I am at day 16 post TX 1 out of 6.  My hair started falling out yesterday.  Pull on a clump and I would pull out 50-100 strands.  Today in the shower it was coming out worse.  Then more when I blew it dry and brushed it.  I think I could make a very nice wig for a 16 inch doll out of what has fallen out today.  At this point I am planning on cutting it short this weekend not shaving it but maybe I will change my mind by then.  I have not picked up my wig yet.  I was in the hospital with neutropenia over the weekend and that kind of threw everything off this week and I forgot to make an appointment.  SE have been pretty minor for me other than the neutropenia which was not something I really felt- I felt feverish and like I had a cold.  I did have a very low fever so they had me come in for a blood count and than admitted me since I was critical low. 

hockeymom14

Hey girls - I went for the head shave today and was actually glad to go.  I am day 17 after round #1.  My hair, too, was falling out in handfulls, so I was ready.  My wig looks awesome and I feel like myself again.  Next Tues. I go for round #2 of 4.  I am getting headaches that are waking me up every night, and I can't seem to get rid of them.  Anyone else experiencing that? 

Hang in there everyone!!!

Genie2

I am 11 days out of my 4th TC dose.  I am wondering how you adjusted to your TC regimine.      I expected lots of bad side effects---especially the nial thing.  But, honest to God, the strongest side effect was a 3 or 4-day "slump" following the 2nd, 3rd, and 4th doses.  Just indescribable weakness.  As of the 11th day of my 4th dose, I am experienceing a bit of an "itchy" feeling on my palms. Need to read up on that.  But, I am hoping you were able to rally from your first dose experience.  How are you now?

Alo123

I'm going to shave head in an hour.....hair coming our in clumps....day 17 after first treatment!!  Wearing a scarf right now....as i couldn;t bring myself to brush my hair today.....this is what I was trying to avoid...I think I waited 2 days too long!!!!

Firni

Alo, I think you'll be relieved once the shaving is done and you can put that behind you.  Do you have a wig yet?

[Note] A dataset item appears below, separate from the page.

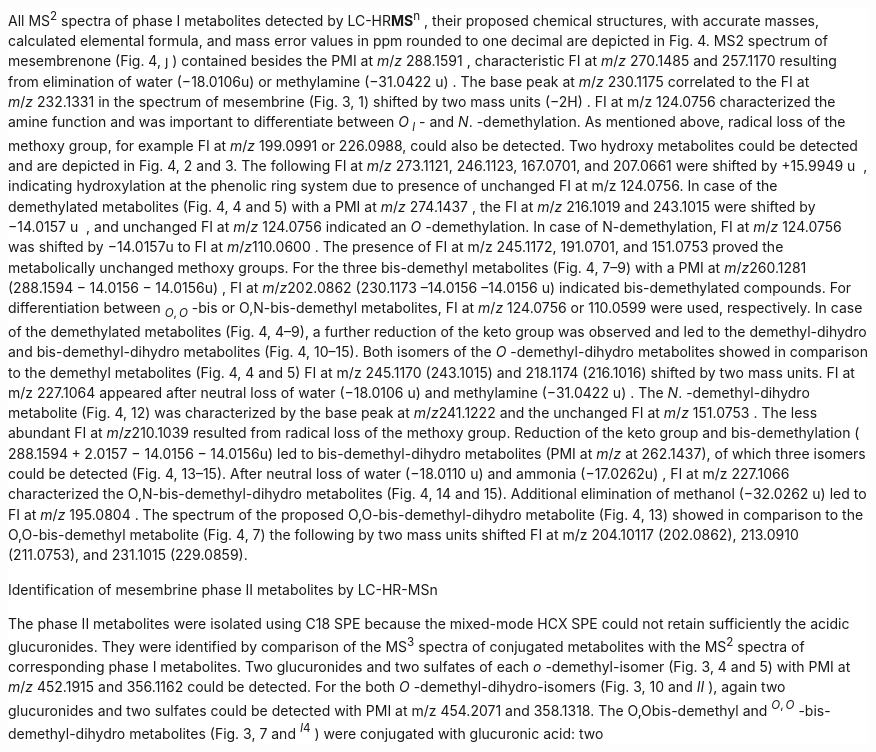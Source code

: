All $\mathrm { M S } ^ { 2 }$ spectra of phase I metabolites detected by LC-HR$\mathrm { \mathbf { M } } \mathrm { \mathbf { S } } ^ { \mathrm { n } }$ , their proposed chemical structures, with accurate masses, calculated elemental formula, and mass error values in ppm rounded to one decimal are depicted in Fig. 4. MS2 spectrum of mesembrenone (Fig. 4, $\jmath$ ) contained besides the PMI at $m / z \ 2 8 8 . 1 5 9 1$ , characteristic FI at $m / z \ 2 7 0 . 1 4 8 5$ and 257.1170 resulting from elimination of water $( - 1 8 . 0 1 0 6 \mathrm { u } )$ or methylamine $( - 3 1 . 0 4 2 2 \mathrm { ~ u } )$ . The base peak at $m / z \ 2 3 0 . 1 1 7 5$ correlated to the FI at $m / z \ 2 3 2 . 1 3 3 1$ in the spectrum of mesembrine (Fig. 3, 1) shifted by two mass units $( - 2 \mathrm { H } )$ . FI at m/z 124.0756 characterized the amine function and was important to differentiate between $O _ { \ l }$ - and $N .$ -demethylation. As mentioned above, radical loss of the methoxy group, for example FI at $m / z \ 1 9 9 . 0 9 9 1$ or 226.0988, could also be detected. Two hydroxy metabolites could be detected and are depicted in Fig. 4, 2 and 3. The following FI at $m / z$ 273.1121, 246.1123, 167.0701, and 207.0661 were shifted by $+ 1 5 . 9 9 4 9 \mathrm { ~ u ~ }$ , indicating hydroxylation at the phenolic ring system due to presence of unchanged FI at m/z 124.0756. In case of the demethylated metabolites (Fig. 4, 4 and 5) with a PMI at $m / z \ 2 7 4 . 1 4 3 7$ , the FI at $m / z ~ 2 1 6 . 1 0 1 9$ and 243.1015 were shifted by $- 1 4 . 0 1 5 7 \mathrm { ~ u ~ }$ , and unchanged FI at $m / z$ 124.0756 indicated an $O$ -demethylation. In case of N-demethylation, FI at $m / z \ 1 2 4 . 0 7 5 6$ was shifted by $- 1 4 . 0 1 5 7 \mathrm { u }$ to FI at $m / z 1 1 0 . 0 6 0 0$ . The presence of FI at m/z 245.1172, 191.0701, and 151.0753 proved the metabolically unchanged methoxy groups. For the three bis-demethyl metabolites (Fig. 4, 7–9) with a PMI at $m / z 2 6 0 . 1 2 8 1$ $( 2 8 8 . 1 5 9 4 - 1 4 . 0 1 5 6 - 1 4 . 0 1 5 6 \mathrm { u } )$ , FI at $m / z 2 0 2 . 0 8 6 2$ (230.1173 –14.0156 –14.0156 u) indicated bis-demethylated compounds. For differentiation between $_ { O , O }$ -bis or O,N-bis-demethyl metabolites, FI at $m / z$ 124.0756 or 110.0599 were used, respectively. In case of the demethylated metabolites (Fig. 4, 4–9), a further reduction of the keto group was observed and led to the demethyl-dihydro and bis-demethyl-dihydro metabolites (Fig. 4, 10–15). Both isomers of the $O$ -demethyl-dihydro metabolites showed in comparison to the demethyl metabolites (Fig. 4, 4 and 5) FI at m/z 245.1170 (243.1015) and 218.1174 (216.1016) shifted by two mass units. FI at m/z 227.1064 appeared after neutral loss of water $( - 1 8 . 0 1 0 6 \mathrm { ~ u } )$ and methylamine $( - 3 1 . 0 4 2 2 \mathrm { ~ u } )$ . The $N .$ -demethyl-dihydro metabolite (Fig. 4, 12) was characterized by the base peak at $m / z 2 4 1 . 1 2 2 2$ and the unchanged FI at $m / z \ 1 5 1 . 0 7 5 3$ . The less abundant FI at $m / z 2 1 0 . 1 0 3 9$ resulted from radical loss of the methoxy group. Reduction of the keto group and bis-demethylation ( $2 8 8 . 1 5 9 4 + 2 . 0 1 5 7 \ -$ $1 4 . 0 1 5 6 - 1 4 . 0 1 5 6 \mathrm { u } )$ led to bis-demethyl-dihydro metabolites (PMI at $m / z$ at 262.1437), of which three isomers could be detected (Fig. 4, 13–15). After neutral loss of water $( - 1 8 . 0 1 1 0$ u) and ammonia $( - 1 7 . 0 2 6 2 \mathrm { u } )$ , FI at m/z 227.1066 characterized the O,N-bis-demethyl-dihydro metabolites (Fig. 4, 14 and 15). Additional elimination of methanol $( - 3 2 . 0 2 6 2 \mathrm { ~ u } )$ led to FI at $m / z \ 1 9 5 . 0 8 0 4$ . The spectrum of the proposed O,O-bis-demethyl-dihydro metabolite (Fig. 4, 13) showed in comparison to the O,O-bis-demethyl metabolite (Fig. 4, 7) the following by two mass units shifted FI at m/z 204.10117 (202.0862), 213.0910 (211.0753), and 231.1015 (229.0859).

Identification of mesembrine phase II metabolites by LC-HR-MSn

The phase II metabolites were isolated using C18 SPE because the mixed-mode HCX SPE could not retain sufficiently the acidic glucuronides. They were identified by comparison of the $\mathrm { M S } ^ { 3 }$ spectra of conjugated metabolites with the ${ \mathrm { M S } } ^ { 2 }$ spectra of corresponding phase I metabolites. Two glucuronides and two sulfates of each $o$ -demethyl-isomer (Fig. 3, 4 and 5) with PMI at $m / z ~ 4 5 2 . 1 9 1 5$ and 356.1162 could be detected. For the both $O$ -demethyl-dihydro-isomers (Fig. 3, 10 and $I I$ ), again two glucuronides and two sulfates could be detected with PMI at m/z 454.2071 and 358.1318. The O,Obis-demethyl and $^ { O , O }$ -bis-demethyl-dihydro metabolites (Fig. 3, 7 and $^ { I 4 }$ ) were conjugated with glucuronic acid: two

Annie and Lili, I heard that one can lose their lashes and brows several times after the last treatment.  Kind of like that chemo doesn't quite want to let go. 

apfuentes

hockeymom - my last TX the nurse asked me if I was getting headaches.  I didn't realize they were related to chemo until she asked.  She ended up slowing down the Cytoxan infusion (from 30 minutes to 60 minutes) and believe it or not, no headaches this time around, and none of that sinus tingling.  So maybe mention it when you go in on Tuesday. 

Jack55ok

My treatments were also the cytoxin and taxotere. I was wondering if anyone has ever heard of  this;  my onc scheduled 4 treatments, when i went in for my 4th treatment and was SO excited (ALMOST done) he told me he had made an error based on my wieght and height, said that for the first 2 treatments he only gave me 50% of the dosage that I needed. He told me I will need to have a 5th treatment to make up for the first 2 at 50%.  I can't even tell you the horror I felt. I lost faith in him and was so discouraged. I called ACS to ask their opinion and they were bewildered!  

I don't know if I should be scared, or ? I had my first mammogram and it was clear, so i am trying to be positive. So has anyone ever heard of that????